Detroit Rock City: The Uncensored History of Rock 'n' Roll in America's Loudest City
- First edition
- Author: Steve Miller
- Language: English
- Subject: Rock and Roll
- Genre: Music
- Publisher: Da Capo Press
- Publication date: June 25, 2013
- Publication place: United States
- Pages: 312
- ISBN: 978-0306820656
- Dewey Decimal: 781.660977434
- LC Class: ML3534.3 .M59

= Detroit Rock City (book) =

Book by Steve Miller

Detroit Rock City: The Uncensored History of Rock 'n' Roll in America's Loudest City is a book by Steve Miller, a Michigan-based journalist. It chronicles Detroit bands from 1967 to the 2000s. The book's narrative is told through verbatim quotes. It was released on June 25, 2013, by Da Capo Press.

==About the book==
The 336-page book, which reached #5 on Amazon.com in the rock and roll Bestsellers category, is an oral history of Detroit rock and roll. It offers quotes from the rock stars, club promoters, fans, producers and others involved in the scenes. It chronicles the careers of '60s and '70s icons like Iggy & The Stooges, Bob Seger, Alice Cooper and The MC5, but also tells of The Romantics, Negative Approach, Insane Clown Posse and The White Stripes. On July 17, 2013, White's Third Man Records in Nashville hosted a book-signing and discussion with the book's author Steve Miller and a panel of Detroit music insiders.

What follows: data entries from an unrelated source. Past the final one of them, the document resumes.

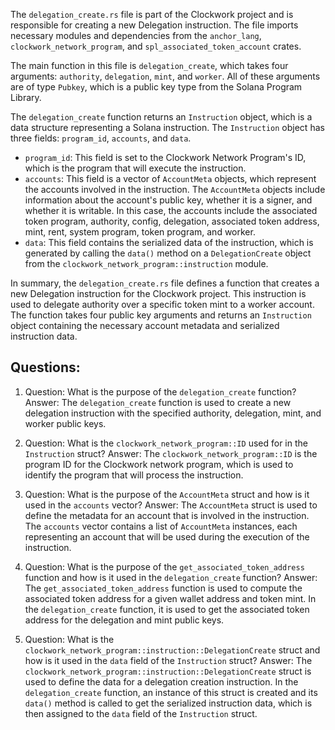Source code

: 
The `delegation_create.rs` file is part of the Clockwork project and is responsible for creating a new Delegation instruction. The file imports necessary modules and dependencies from the `anchor_lang`, `clockwork_network_program`, and `spl_associated_token_account` crates.

The main function in this file is `delegation_create`, which takes four arguments: `authority`, `delegation`, `mint`, and `worker`. All of these arguments are of type `Pubkey`, which is a public key type from the Solana Program Library.

The `delegation_create` function returns an `Instruction` object, which is a data structure representing a Solana instruction. The `Instruction` object has three fields: `program_id`, `accounts`, and `data`.

- `program_id`: This field is set to the Clockwork Network Program's ID, which is the program that will execute the instruction.
- `accounts`: This field is a vector of `AccountMeta` objects, which represent the accounts involved in the instruction. The `AccountMeta` objects include information about the account's public key, whether it is a signer, and whether it is writable. In this case, the accounts include the associated token program, authority, config, delegation, associated token address, mint, rent, system program, token program, and worker.
- `data`: This field contains the serialized data of the instruction, which is generated by calling the `data()` method on a `DelegationCreate` object from the `clockwork_network_program::instruction` module.

In summary, the `delegation_create.rs` file defines a function that creates a new Delegation instruction for the Clockwork project. This instruction is used to delegate authority over a specific token mint to a worker account. The function takes four public key arguments and returns an `Instruction` object containing the necessary account metadata and serialized instruction data.
## Questions: 
 1. Question: What is the purpose of the `delegation_create` function?
   Answer: The `delegation_create` function is used to create a new delegation instruction with the specified authority, delegation, mint, and worker public keys.

2. Question: What is the `clockwork_network_program::ID` used for in the `Instruction` struct?
   Answer: The `clockwork_network_program::ID` is the program ID for the Clockwork network program, which is used to identify the program that will process the instruction.

3. Question: What is the purpose of the `AccountMeta` struct and how is it used in the `accounts` vector?
   Answer: The `AccountMeta` struct is used to define the metadata for an account that is involved in the instruction. The `accounts` vector contains a list of `AccountMeta` instances, each representing an account that will be used during the execution of the instruction.

4. Question: What is the purpose of the `get_associated_token_address` function and how is it used in the `delegation_create` function?
   Answer: The `get_associated_token_address` function is used to compute the associated token address for a given wallet address and token mint. In the `delegation_create` function, it is used to get the associated token address for the delegation and mint public keys.

5. Question: What is the `clockwork_network_program::instruction::DelegationCreate` struct and how is it used in the `data` field of the `Instruction` struct?
   Answer: The `clockwork_network_program::instruction::DelegationCreate` struct is used to define the data for a delegation creation instruction. In the `delegation_create` function, an instance of this struct is created and its `data()` method is called to get the serialized instruction data, which is then assigned to the `data` field of the `Instruction` struct.
    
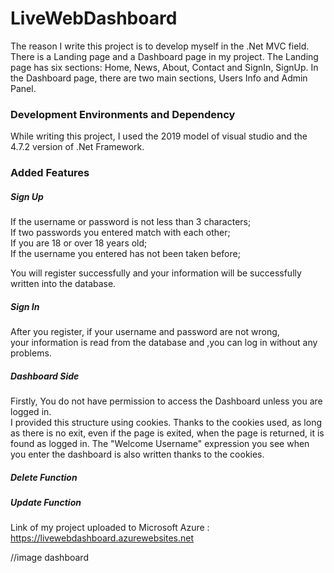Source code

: <h1>LiveWebDashboard</h1>
The reason I write this project is to develop myself in the .Net MVC field.
There is a Landing page and a Dashboard page in my project.
The Landing page has six sections: Home, News, About, Contact and SignIn, SignUp.
In the Dashboard page, there are two main sections, Users Info and Admin Panel.

<h3>Development Environments and Dependency</h3>
While writing this project, I used the 2019 model of visual studio and the 4.7.2 version of .Net Framework.

<h3>Added Features</h3>
<h5>Sign Up</h5>
If the username or password is not less than 3 characters;<br>
If two passwords you entered match with each other;<br>
If you are 18 or over 18 years old;<br>
If the username you entered has not been taken before;<br>

You will register successfully and your information will be successfully written into the database.

<h5>Sign In</h5>
After you register, if your username and password are not wrong, <br>
your information is read from the database and ,you can log in without any problems.

<h5>Dashboard Side</h5>
Firstly, You do not have permission to access the Dashboard unless you are logged in.<br>
I provided this structure using cookies.
Thanks to the cookies used, as long as there is no exit, even if the page is exited, when the page is returned, it is found as logged in.
The "Welcome Username" expression you see when you enter the dashboard is also written thanks to the cookies.

<h5>Delete Function</h5>

<h5>Update Function</h5>

Link of my project uploaded to Microsoft Azure : https://livewebdashboard.azurewebsites.net 

//image dashboard


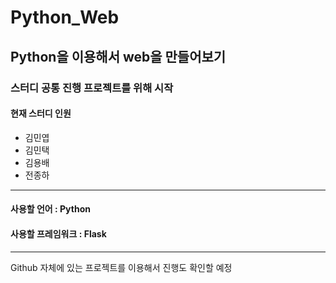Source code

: # Python_Web
## Python을 이용해서 web을 만들어보기
### 스터디 공통 진행 프로젝트를 위해 시작
#### 현재 스터디 인원
* 김민엽
* 김민택
* 김용배
* 전종하

***

#### __사용할 언어 : Python__
#### __사용할 프레임워크 : Flask__
***

Github 자체에 있는 프로젝트를 이용해서 진행도 확인할 예정
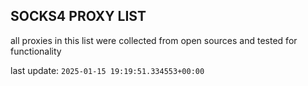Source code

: ## SOCKS4 PROXY LIST

all proxies in this list were collected from open sources and tested for functionality

last update: `2025-01-15 19:19:51.334553+00:00`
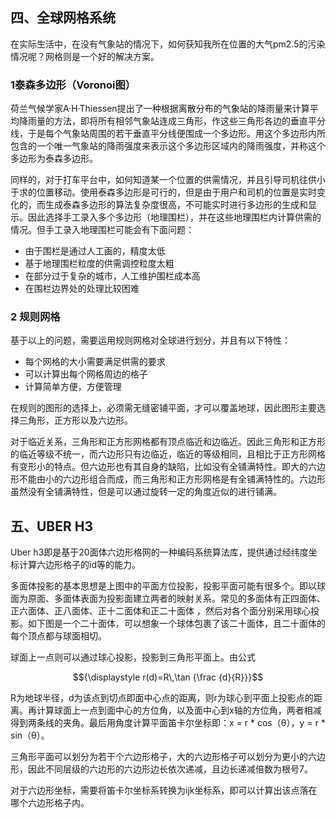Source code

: ## 四、全球网格系统
在实际生活中，在没有气象站的情况下，如何获知我所在位置的大气pm2.5的污染情况呢？网格则是一个好的解决方案。
### 1泰森多边形（Voronoi图）
荷兰气候学家A·H·Thiessen提出了一种根据离散分布的气象站的降雨量来计算平均降雨量的方法，即将所有相邻气象站连成三角形，作这些三角形各边的垂直平分线，于是每个气象站周围的若干垂直平分线便围成一个多边形。用这个多边形内所包含的一个唯一气象站的降雨强度来表示这个多边形区域内的降雨强度，并称这个多边形为泰森多边形。

同样的，对于打车平台中，如何知道某一个位置的供需情况，并且引导司机往供小于求的位置移动。使用泰森多边形是可行的，但是由于用户和司机的位置是实时变化的，而生成泰森多边形的算法复杂度很高，不可能实时进行多边形的生成和显示。因此选择手工录入多个多边形（地理围栏），并在这些地理围栏内计算供需的情况。但手工录入地理围栏可能会有下面问题：
* 由于围栏是通过人工画的，精度太低
* 基于地理围栏粒度的供需调控粒度太粗
* 在部分过于复杂的城市，人工维护围栏成本高
* 在围栏边界处的处理比较困难

### 2 规则网格
基于以上的问题，需要运用规则网格对全球进行划分，并且有以下特性：
* 每个网格的大小需要满足供需的要求
* 可以计算出每个网格周边的格子
* 计算简单方便，方便管理

在规则的图形的选择上，必须需无缝密铺平面，才可以覆盖地球，因此图形主要选择三角形，正方形以及六边形。

对于临近关系，三角形和正方形网格都有顶点临近和边临近。因此三角形和正方形的临近等级不统一，而六边形只有边临近，临近的等级相同，且相比于正方形网格有变形小的特点。但六边形也有其自身的缺陷，比如没有全铺满特性。即大的六边形不能由小的六边形组合而成，而三角形和正方形网格是有全铺满特性的。六边形虽然没有全铺满特性，但是可以通过旋转一定的角度近似的进行铺满。


## 五、UBER H3
Uber h3即是基于20面体六边形格网的一种编码系统算法库，提供通过经纬度坐标计算六边形格子的id等的能力。

多面体投影的基本思想是上图中的平面方位投影，投影平面可能有很多个。即以球面为原面、多面体表面为投影面建立两者的映射关系。常见的多面体有正四面体、正六面体、正八面体、正十二面体和正二十面体 ，然后对各个面分别采用球心投影。如下图是一个二十面体，可以想象一个球体包裹了该二十面体，且二十面体的每个顶点都与球面相切。

                             

球面上一点则可以通过球心投影，投影到三角形平面上。由公式

$${\displaystyle r(d)=R\,\tan {\frac {d}{R}}}$$

R为地球半径，d为该点到切点即面中心点的距离，则r为球心到平面上投影点的距离。再计算球面上一点到面中心的方位角，以及面中心到x轴的方位角，两者相减得到两条线的夹角。最后用角度计算平面笛卡尔坐标即：x = r * cos（θ），y = r * sin（θ）。

三角形平面可以划分为若干个六边形格子，大的六边形格子可以划分为更小的六边形，因此不同层级的六边形的六边形边长依次递减，且边长递减倍数为根号7。



对于六边形坐标，需要将笛卡尔坐标系转换为ijk坐标系，即可以计算出该点落在哪个六边形格子内。

 



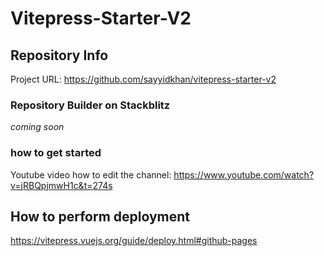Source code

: # Vitepress-Starter-V2

## Repository Info

Project URL: https://github.com/sayyidkhan/vitepress-starter-v2

### Repository Builder on Stackblitz

*coming soon*

### how to get started

Youtube video how to edit the channel:
https://www.youtube.com/watch?v=jRBQpjmwH1c&t=274s

## How to perform deployment

https://vitepress.vuejs.org/guide/deploy.html#github-pages

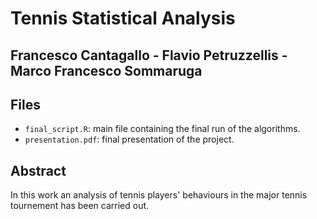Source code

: # Tennis Statistical Analysis


## Francesco Cantagallo - Flavio Petruzzellis - Marco Francesco Sommaruga

## Files
* `final_script.R`: main file containing the final run of the algorithms.
* `presentation.pdf`: final presentation of the project.

## Abstract
In this work an analysis of tennis players' behaviours in the major tennis tournement has been carried out.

The book features new interviews with guitar legends Ted Nugent, Dick Wagner (of The Frost) and James Williamson of The Stooges, among others. There is also exclusive interviews with Jack White, Suzi Quatro and Andrew W.K.

It tells of the psychedelic Grande Ballroom days and the Eastown Theater - where national superstar bands shared the stage with local acts. Other venues included are Michigan Palace, Bookies Club 870, City Club, Gold Dollar, and Magic Stick – all popular venues in the Detroit area.

==Reviews==
To date, the book has received a largely positive response from critics, including favorable reviews from glossy rock magazine like Uncut Magazine and Mojo Magazine, among others. The Wall Street Journal critic David Kirby had this to say in a July 5, 2013 review: "We get a picture of a dysfunctional Detroit scene that, like a negative image, shows what is needed to make great, lasting art by depicting its opposite. That makes the book worth reading, if in a perverse way.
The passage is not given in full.